▶ [DIRECTIONS]: Stop after the line that contains "4. 配置授权回调域名". Until then, retype each line of the entries exactly from the first one, skipping pictures.

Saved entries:
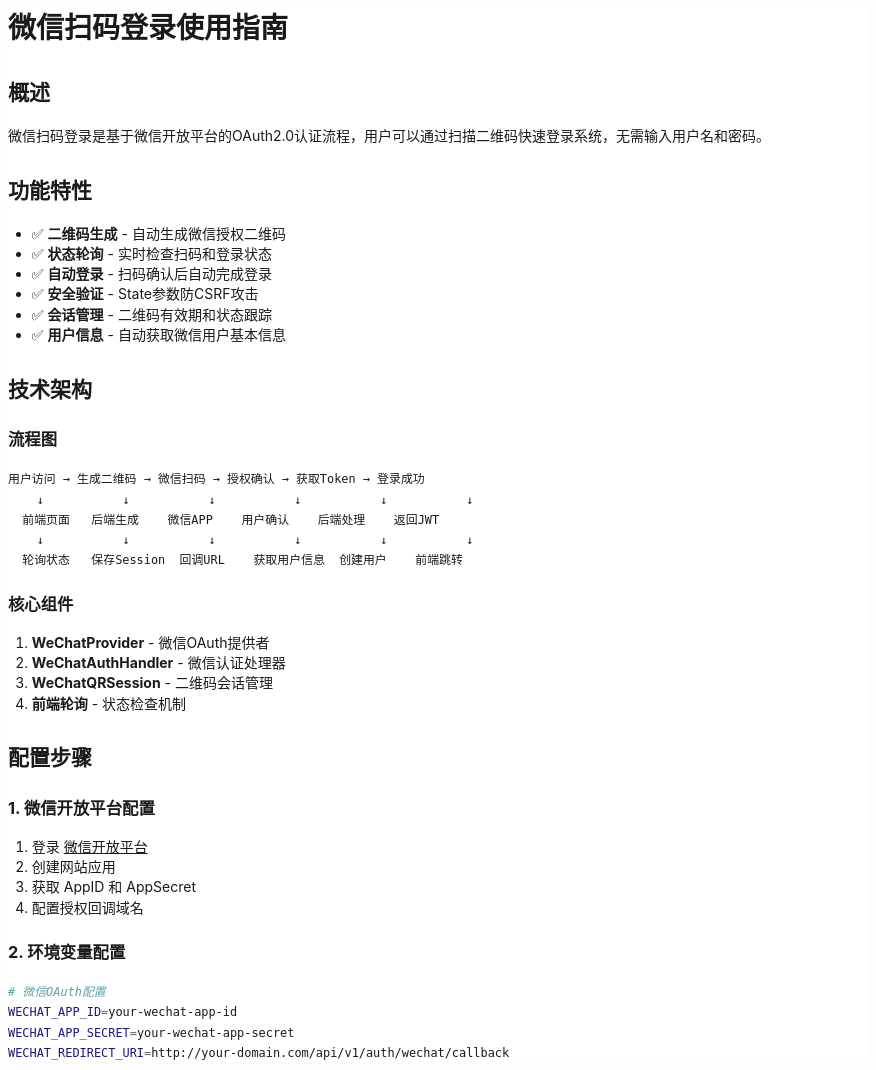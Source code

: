 # 微信扫码登录使用指南

## 概述

微信扫码登录是基于微信开放平台的OAuth2.0认证流程，用户可以通过扫描二维码快速登录系统，无需输入用户名和密码。

## 功能特性

- ✅ **二维码生成** - 自动生成微信授权二维码
- ✅ **状态轮询** - 实时检查扫码和登录状态
- ✅ **自动登录** - 扫码确认后自动完成登录
- ✅ **安全验证** - State参数防CSRF攻击
- ✅ **会话管理** - 二维码有效期和状态跟踪
- ✅ **用户信息** - 自动获取微信用户基本信息

## 技术架构

### 流程图

```
用户访问 → 生成二维码 → 微信扫码 → 授权确认 → 获取Token → 登录成功
    ↓           ↓           ↓           ↓           ↓           ↓
  前端页面   后端生成    微信APP    用户确认    后端处理    返回JWT
    ↓           ↓           ↓           ↓           ↓           ↓
  轮询状态   保存Session  回调URL    获取用户信息  创建用户    前端跳转
```

### 核心组件

1. **WeChatProvider** - 微信OAuth提供者
2. **WeChatAuthHandler** - 微信认证处理器
3. **WeChatQRSession** - 二维码会话管理
4. **前端轮询** - 状态检查机制

## 配置步骤

### 1. 微信开放平台配置

1. 登录 [微信开放平台](https://open.weixin.qq.com/)
2. 创建网站应用
3. 获取 AppID 和 AppSecret
4. 配置授权回调域名

### 2. 环境变量配置

```bash
# 微信OAuth配置
WECHAT_APP_ID=your-wechat-app-id
WECHAT_APP_SECRET=your-wechat-app-secret
WECHAT_REDIRECT_URI=http://your-domain.com/api/v1/auth/wechat/callback
```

▶ [EXERCISE RESPONSE]:
Source code

: # 微信扫码登录使用指南

## 概述

微信扫码登录是基于微信开放平台的OAuth2.0认证流程，用户可以通过扫描二维码快速登录系统，无需输入用户名和密码。

## 功能特性

- ✅ **二维码生成** - 自动生成微信授权二维码
- ✅ **状态轮询** - 实时检查扫码和登录状态
- ✅ **自动登录** - 扫码确认后自动完成登录
- ✅ **安全验证** - State参数防CSRF攻击
- ✅ **会话管理** - 二维码有效期和状态跟踪
- ✅ **用户信息** - 自动获取微信用户基本信息

## 技术架构

### 流程图

```
用户访问 → 生成二维码 → 微信扫码 → 授权确认 → 获取Token → 登录成功
    ↓           ↓           ↓           ↓           ↓           ↓
  前端页面   后端生成    微信APP    用户确认    后端处理    返回JWT
    ↓           ↓           ↓           ↓           ↓           ↓
  轮询状态   保存Session  回调URL    获取用户信息  创建用户    前端跳转
```

### 核心组件

1. **WeChatProvider** - 微信OAuth提供者
2. **WeChatAuthHandler** - 微信认证处理器
3. **WeChatQRSession** - 二维码会话管理
4. **前端轮询** - 状态检查机制

## 配置步骤

### 1. 微信开放平台配置

1. 登录 [微信开放平台](https://open.weixin.qq.com/)
2. 创建网站应用
3. 获取 AppID 和 AppSecret
4. 配置授权回调域名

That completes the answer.